### Study material

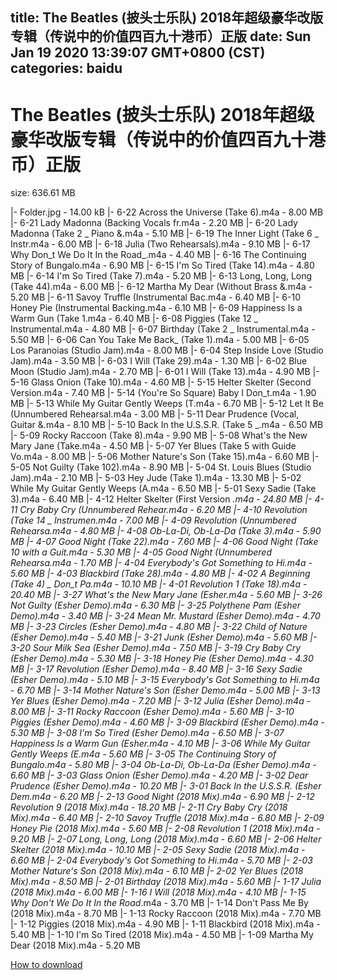 
title: The Beatles (披头士乐队) 2018年超级豪华改版专辑（传说中的价值四百九十港币）正版
date: Sun Jan 19 2020 13:39:07 GMT+0800 (CST)    
categories: baidu
---

# The Beatles (披头士乐队) 2018年超级豪华改版专辑（传说中的价值四百九十港币）正版
size: 636.61 MB
 
 
|- Folder.jpg - 14.00 kB
|- 6-22 Across the Universe (Take 6).m4a - 8.00 MB
|- 6-21 Lady Madonna (Backing Vocals fr.m4a - 2.20 MB
|- 6-20 Lady Madonna (Take 2 _ Piano &.m4a - 5.10 MB
|- 6-19 The Inner Light (Take 6 _ Instr.m4a - 6.00 MB
|- 6-18 Julia (Two Rehearsals).m4a - 9.10 MB
|- 6-17 Why Don_t We Do It In the Road_.m4a - 4.40 MB
|- 6-16 The Continuing Story of Bungalo.m4a - 6.90 MB
|- 6-15 I'm So Tired (Take 14).m4a - 4.80 MB
|- 6-14 I'm So Tired (Take 7).m4a - 5.20 MB
|- 6-13 Long, Long, Long (Take 44).m4a - 6.00 MB
|- 6-12 Martha My Dear (Without Brass &.m4a - 5.20 MB
|- 6-11 Savoy Truffle (Instrumental Bac.m4a - 6.40 MB
|- 6-10 Honey Pie (Instrumental Backing.m4a - 6.10 MB
|- 6-09 Happiness Is a Warm Gun (Take 1.m4a - 6.40 MB
|- 6-08 Piggies (Take 12 _ Instrumental.m4a - 4.80 MB
|- 6-07 Birthday (Take 2 _ Instrumental.m4a - 5.50 MB
|- 6-06 Can You Take Me Back_ (Take 1).m4a - 5.00 MB
|- 6-05 Los Paranoias (Studio Jam).m4a - 8.00 MB
|- 6-04 Step Inside Love (Studio Jam).m4a - 3.50 MB
|- 6-03 I Will (Take 29).m4a - 1.30 MB
|- 6-02 Blue Moon (Studio Jam).m4a - 2.70 MB
|- 6-01 I Will (Take 13).m4a - 4.90 MB
|- 5-16 Glass Onion (Take 10).m4a - 4.60 MB
|- 5-15 Helter Skelter (Second Version.m4a - 7.40 MB
|- 5-14 (You're So Square) Baby I Don_t.m4a - 1.90 MB
|- 5-13 While My Guitar Gently Weeps (T.m4a - 6.70 MB
|- 5-12 Let It Be (Unnumbered Rehearsal.m4a - 3.00 MB
|- 5-11 Dear Prudence (Vocal, Guitar &.m4a - 8.10 MB
|- 5-10 Back In the U.S.S.R. (Take 5 _.m4a - 6.50 MB
|- 5-09 Rocky Raccoon (Take 8).m4a - 9.90 MB
|- 5-08 What's the New Mary Jane (Take.m4a - 4.50 MB
|- 5-07 Yer Blues (Take 5 with Guide Vo.m4a - 8.00 MB
|- 5-06 Mother Nature's Son (Take 15).m4a - 6.60 MB
|- 5-05 Not Guilty (Take 102).m4a - 8.90 MB
|- 5-04 St. Louis Blues (Studio Jam).m4a - 2.10 MB
|- 5-03 Hey Jude (Take 1).m4a - 13.30 MB
|- 5-02 While My Guitar Gently Weeps (A.m4a - 6.50 MB
|- 5-01 Sexy Sadie (Take 3).m4a - 6.40 MB
|- 4-12 Helter Skelter (First Version _.m4a - 24.80 MB
|- 4-11 Cry Baby Cry (Unnumbered Rehear.m4a - 6.20 MB
|- 4-10 Revolution (Take 14 _ Instrumen.m4a - 7.00 MB
|- 4-09 Revolution (Unnumbered Rehearsa.m4a - 4.80 MB
|- 4-08 Ob-La-Di, Ob-La-Da (Take 3).m4a - 5.90 MB
|- 4-07 Good Night (Take 22).m4a - 7.60 MB
|- 4-06 Good Night (Take 10 with a Guit.m4a - 5.30 MB
|- 4-05 Good Night (Unnumbered Rehearsa.m4a - 1.70 MB
|- 4-04 Everybody's Got Something to Hi.m4a - 5.60 MB
|- 4-03 Blackbird (Take 28).m4a - 4.80 MB
|- 4-02 A Beginning (Take 4) _ Don_t Pa.m4a - 10.10 MB
|- 4-01 Revolution 1 (Take 18).m4a - 20.40 MB
|- 3-27 What's the New Mary Jane (Esher.m4a - 5.60 MB
|- 3-26 Not Guilty (Esher Demo).m4a - 6.30 MB
|- 3-25 Polythene Pam (Esher Demo).m4a - 3.40 MB
|- 3-24 Mean Mr. Mustard (Esher Demo).m4a - 4.70 MB
|- 3-23 Circles (Esher Demo).m4a - 4.80 MB
|- 3-22 Child of Nature (Esher Demo).m4a - 5.40 MB
|- 3-21 Junk (Esher Demo).m4a - 5.60 MB
|- 3-20 Sour Milk Sea (Esher Demo).m4a - 7.50 MB
|- 3-19 Cry Baby Cry (Esher Demo).m4a - 5.30 MB
|- 3-18 Honey Pie (Esher Demo).m4a - 4.30 MB
|- 3-17 Revolution (Esher Demo).m4a - 8.40 MB
|- 3-16 Sexy Sadie (Esher Demo).m4a - 5.10 MB
|- 3-15 Everybody's Got Something to Hi.m4a - 6.70 MB
|- 3-14 Mother Nature's Son (Esher Demo.m4a - 5.00 MB
|- 3-13 Yer Blues (Esher Demo).m4a - 7.20 MB
|- 3-12 Julia (Esher Demo).m4a - 8.00 MB
|- 3-11 Rocky Raccoon (Esher Demo).m4a - 5.60 MB
|- 3-10 Piggies (Esher Demo).m4a - 4.60 MB
|- 3-09 Blackbird (Esher Demo).m4a - 5.30 MB
|- 3-08 I'm So Tired (Esher Demo).m4a - 6.50 MB
|- 3-07 Happiness Is a Warm Gun (Esher.m4a - 4.10 MB
|- 3-06 While My Guitar Gently Weeps (E.m4a - 5.60 MB
|- 3-05 The Continuing Story of Bungalo.m4a - 5.80 MB
|- 3-04 Ob-La-Di, Ob-La-Da (Esher Demo).m4a - 6.60 MB
|- 3-03 Glass Onion (Esher Demo).m4a - 4.20 MB
|- 3-02 Dear Prudence (Esher Demo).m4a - 10.20 MB
|- 3-01 Back In the U.S.S.R. (Esher Dem.m4a - 6.20 MB
|- 2-13 Good Night (2018 Mix).m4a - 6.90 MB
|- 2-12 Revolution 9 (2018 Mix).m4a - 18.20 MB
|- 2-11 Cry Baby Cry (2018 Mix).m4a - 6.40 MB
|- 2-10 Savoy Truffle (2018 Mix).m4a - 6.80 MB
|- 2-09 Honey Pie (2018 Mix).m4a - 5.60 MB
|- 2-08 Revolution 1 (2018 Mix).m4a - 9.20 MB
|- 2-07 Long, Long, Long (2018 Mix).m4a - 6.60 MB
|- 2-06 Helter Skelter (2018 Mix).m4a - 10.10 MB
|- 2-05 Sexy Sadie (2018 Mix).m4a - 6.60 MB
|- 2-04 Everybody's Got Something to Hi.m4a - 5.70 MB
|- 2-03 Mother Nature's Son (2018 Mix).m4a - 6.10 MB
|- 2-02 Yer Blues (2018 Mix).m4a - 8.50 MB
|- 2-01 Birthday (2018 Mix).m4a - 5.60 MB
|- 1-17 Julia (2018 Mix).m4a - 6.00 MB
|- 1-16 I Will (2018 Mix).m4a - 4.10 MB
|- 1-15 Why Don't We Do It In the Road_.m4a - 3.70 MB
|- 1-14 Don't Pass Me By (2018 Mix).m4a - 8.70 MB
|- 1-13 Rocky Raccoon (2018 Mix).m4a - 7.70 MB
|- 1-12 Piggies (2018 Mix).m4a - 4.90 MB
|- 1-11 Blackbird (2018 Mix).m4a - 5.40 MB
|- 1-10 I'm So Tired (2018 Mix).m4a - 4.50 MB
|- 1-09 Martha My Dear (2018 Mix).m4a - 5.20 MB

[How to download](https://bpcam.bemobtrk.com/go/2ceec3aa-1ca2-46d6-b9ff-aaa5c184517c?jno=2562)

### Work to be completed
Look through the material and find each line that includes "传说中的价值四百九十港币", then copy it.

### Solution to the problem
title: The Beatles (披头士乐队) 2018年超级豪华改版专辑（传说中的价值四百九十港币）正版
# The Beatles (披头士乐队) 2018年超级豪华改版专辑（传说中的价值四百九十港币）正版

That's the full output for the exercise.